Quantitatively and Qualitatively, Data+ and Its Affiliated Programs Are Big Hits

Quantitatively and Qualitatively, Data+ and Its Affiliated Programs Are Big Hits

Of all the things that make college students anxious, now you can add ghost cars to the list.

Not haunted, unoccupied moving vehicles, Flying Dutchman style. “Ghost cars” is a term Duke Parking & Transportation (DPT) uses to define cars that enter or leave parking lots when the gates are up, like during a football game or evening event. The gate sensors don’t record them both entering and exiting, which causes problems in keeping an accurate count of the cars using a lot.
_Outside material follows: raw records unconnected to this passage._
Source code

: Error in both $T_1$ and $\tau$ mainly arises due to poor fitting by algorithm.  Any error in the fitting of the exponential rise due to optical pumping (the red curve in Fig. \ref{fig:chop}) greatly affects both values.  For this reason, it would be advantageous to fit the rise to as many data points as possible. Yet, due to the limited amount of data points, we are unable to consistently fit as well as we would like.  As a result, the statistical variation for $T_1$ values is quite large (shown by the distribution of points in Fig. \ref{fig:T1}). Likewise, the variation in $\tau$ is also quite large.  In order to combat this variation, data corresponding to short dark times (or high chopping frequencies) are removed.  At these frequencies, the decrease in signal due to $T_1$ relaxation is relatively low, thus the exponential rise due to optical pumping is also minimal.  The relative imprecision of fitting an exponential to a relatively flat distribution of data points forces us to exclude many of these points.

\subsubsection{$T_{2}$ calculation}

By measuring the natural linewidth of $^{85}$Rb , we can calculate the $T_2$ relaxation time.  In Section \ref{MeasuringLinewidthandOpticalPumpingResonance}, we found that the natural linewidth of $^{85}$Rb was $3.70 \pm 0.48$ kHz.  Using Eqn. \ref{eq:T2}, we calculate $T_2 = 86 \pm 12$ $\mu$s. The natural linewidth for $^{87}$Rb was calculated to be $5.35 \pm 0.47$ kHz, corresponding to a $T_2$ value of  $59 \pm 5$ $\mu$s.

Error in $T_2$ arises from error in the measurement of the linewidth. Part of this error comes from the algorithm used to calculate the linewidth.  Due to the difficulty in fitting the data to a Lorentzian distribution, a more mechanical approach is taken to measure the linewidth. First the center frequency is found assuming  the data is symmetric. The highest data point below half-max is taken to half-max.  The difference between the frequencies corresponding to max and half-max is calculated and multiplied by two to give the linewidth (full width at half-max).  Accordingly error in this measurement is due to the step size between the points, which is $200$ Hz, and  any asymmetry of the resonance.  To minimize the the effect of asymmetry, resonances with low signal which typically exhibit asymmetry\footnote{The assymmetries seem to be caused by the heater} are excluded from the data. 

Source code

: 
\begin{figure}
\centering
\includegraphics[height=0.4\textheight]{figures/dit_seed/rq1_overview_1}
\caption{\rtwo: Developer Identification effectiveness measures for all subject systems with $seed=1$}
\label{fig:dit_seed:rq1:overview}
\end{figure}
A few summers ago, DPT asked a group of students participating in the Data+ program to help predict hourly occupation in parking facilities so that permit holders could be proactively redirected if a lot was full. Team members analyzed data collected from gate sensors and were flummoxed by results showing negative numbers of cars in certain lots. They presented this finding to DPT, which responded, Yeah, sure. Ghost cars.

A student speaking to a room of politicians
A Data+ team presents their findings to the Durham City Council.
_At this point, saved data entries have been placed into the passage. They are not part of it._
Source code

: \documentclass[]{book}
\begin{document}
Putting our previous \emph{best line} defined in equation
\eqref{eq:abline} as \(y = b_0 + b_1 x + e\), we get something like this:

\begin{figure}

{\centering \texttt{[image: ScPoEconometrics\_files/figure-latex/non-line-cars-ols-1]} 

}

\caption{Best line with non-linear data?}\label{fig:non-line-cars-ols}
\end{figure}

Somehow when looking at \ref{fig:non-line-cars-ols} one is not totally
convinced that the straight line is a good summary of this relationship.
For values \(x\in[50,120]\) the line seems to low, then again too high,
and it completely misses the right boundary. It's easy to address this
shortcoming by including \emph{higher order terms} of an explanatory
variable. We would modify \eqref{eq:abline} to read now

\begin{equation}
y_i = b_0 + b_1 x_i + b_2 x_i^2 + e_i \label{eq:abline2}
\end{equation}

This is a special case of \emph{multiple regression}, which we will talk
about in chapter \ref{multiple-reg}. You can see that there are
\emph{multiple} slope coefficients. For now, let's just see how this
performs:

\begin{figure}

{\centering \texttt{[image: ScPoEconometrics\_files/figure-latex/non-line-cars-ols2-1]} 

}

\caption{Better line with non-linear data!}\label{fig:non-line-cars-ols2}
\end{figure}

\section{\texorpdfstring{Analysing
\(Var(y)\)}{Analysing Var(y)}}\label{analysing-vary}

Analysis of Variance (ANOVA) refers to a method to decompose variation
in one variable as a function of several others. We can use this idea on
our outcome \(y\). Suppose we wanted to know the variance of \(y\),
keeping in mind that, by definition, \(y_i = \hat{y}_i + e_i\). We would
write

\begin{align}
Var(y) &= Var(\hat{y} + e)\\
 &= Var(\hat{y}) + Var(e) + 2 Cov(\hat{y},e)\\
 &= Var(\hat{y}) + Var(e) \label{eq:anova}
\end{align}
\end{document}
Once that was cleared up, it was a simple matter of resetting the counters overnight to correct for the spectral Subarus and phantom Priuses. But at the end of the summer with the project winding down, DPT got anxious: the students’ work was coming along so well, DPT wanted to keep them longer so the students could work on other parking projects. This quandary was also resolved quickly when they hired the team for work study during the school year. Eventually, DPT realized an ongoing need for this type of work and created a data analytics position shared with the Duke Office of Information Technology — a need illuminated by the work of undergraduate students.

Stories like this are plentiful in Data+ lore. When the 10-week summer research program for Duke undergraduates began in 2015 it was apparent immediately that students learned valuable real-world lessons, and that campus, governmental and industry partners benefited greatly from the students’ work. Soon, it was clear that Data+ was also beneficial for faculty, who could apply the program’s hands-on research methods in their own work and even their curriculum. And it was great for graduate students who directed projects, because they got team leadership experience that can be difficult to come by. It’s a rare quadruple win.
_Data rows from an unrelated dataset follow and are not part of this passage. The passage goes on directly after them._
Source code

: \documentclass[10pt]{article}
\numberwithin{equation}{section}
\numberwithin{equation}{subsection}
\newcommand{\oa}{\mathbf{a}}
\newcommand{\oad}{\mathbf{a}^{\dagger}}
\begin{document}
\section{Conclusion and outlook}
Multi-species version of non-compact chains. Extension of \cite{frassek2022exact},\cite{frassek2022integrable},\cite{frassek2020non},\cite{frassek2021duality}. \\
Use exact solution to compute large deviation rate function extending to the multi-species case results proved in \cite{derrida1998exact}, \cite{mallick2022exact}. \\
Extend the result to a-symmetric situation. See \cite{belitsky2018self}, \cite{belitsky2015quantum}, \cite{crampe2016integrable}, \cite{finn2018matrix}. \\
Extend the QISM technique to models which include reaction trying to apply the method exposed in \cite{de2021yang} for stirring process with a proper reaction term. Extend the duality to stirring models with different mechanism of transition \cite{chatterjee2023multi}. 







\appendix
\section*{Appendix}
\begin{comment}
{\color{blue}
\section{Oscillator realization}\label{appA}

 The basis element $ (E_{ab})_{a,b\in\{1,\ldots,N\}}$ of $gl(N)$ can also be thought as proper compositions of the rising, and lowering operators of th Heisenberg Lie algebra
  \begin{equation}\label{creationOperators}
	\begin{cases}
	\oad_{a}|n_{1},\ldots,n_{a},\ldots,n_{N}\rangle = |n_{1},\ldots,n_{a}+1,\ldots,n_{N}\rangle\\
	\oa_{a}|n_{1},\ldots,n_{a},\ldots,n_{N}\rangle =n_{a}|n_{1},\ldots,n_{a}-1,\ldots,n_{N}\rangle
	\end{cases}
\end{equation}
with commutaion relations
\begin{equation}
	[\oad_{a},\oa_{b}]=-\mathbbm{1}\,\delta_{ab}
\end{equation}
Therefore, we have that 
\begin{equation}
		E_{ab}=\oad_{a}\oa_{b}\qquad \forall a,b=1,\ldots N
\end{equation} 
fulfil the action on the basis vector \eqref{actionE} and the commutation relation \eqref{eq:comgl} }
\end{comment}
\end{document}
“You can go to many universities and they’ll teach you the same kind of tools,” says Robert Calderbank, the Charles S. Sydnor Distinguished Professor of Computer Science and founder and director of Duke’s big-data unit, the Rhodes Information Initiative. “Data+ gives you an opportunity to integrate those tools and learn new things in a just-in-time way, so that when you graduate from Duke, you’re actually ready to hit the ground running.”

Since I've never participated in research before, especially not research this independently oriented, the main thing I've gained from this experience is confidence. I have a much better understanding of my own capabilities, and I honestly feel much less intimidated by the idea of pursuing research, not just in data science.

— Donald Pepka, senior, math, political science and creative writing

Broadly Applicable

There is no shortage of Duke undergrads in engineering, computer science, math and statistics interested in exploring data-driven approaches to interdisciplinary challenges. On small Data+ teams, they learn how to marshal, analyze and visualize data while gaining broad exposure to the world of data science. And the variety and quality of opportunities are mind-blowing: developing computational tools to entice children to eat healthy food; creating visualizations to show the effects of urban and agricultural land use on rivers; and even predicting mechanical failures to help the Air Force keep its fleet of F-15E Strike Eagle fighter jets flying. Working on a team with people from different disciplines and mastering the latest data analytics skills — while producing a detailed report of the project’s results for a faculty member or real-world client — are résumé builders in any technical field.

“Not only are partner companies raving about the results our students are producing for them, participants in Data+ continue to land high-profile internships and career opportunities after graduation,” says Ravi Bellamkonda, Vinik Dean of the Pratt School of Engineering. “Data+ is one of the signature programs we’re using to ensure all of our students are comfortable with data since it will be an integral skill for engineers of the future.”

Perhaps the most surprising thing about Data+ is how applicable it is across the humanities. Astrid Giugni, a lecturing fellow of English, was an early adopter of Data+ and has used it to conduct projects as varied as understanding the narrative created by thousands of photojournalistic depictions of Syrian refugees, to applying a computational approach to the intellectual history of consumerism. Data analysis is great at combing through massive amounts of text ­— ancient or modern — as a way to identify primary and secondary themes and contextualize those themes with contemporary math, science and history.

A group of students working together at a table
Working in diverse groups is a key to Data+.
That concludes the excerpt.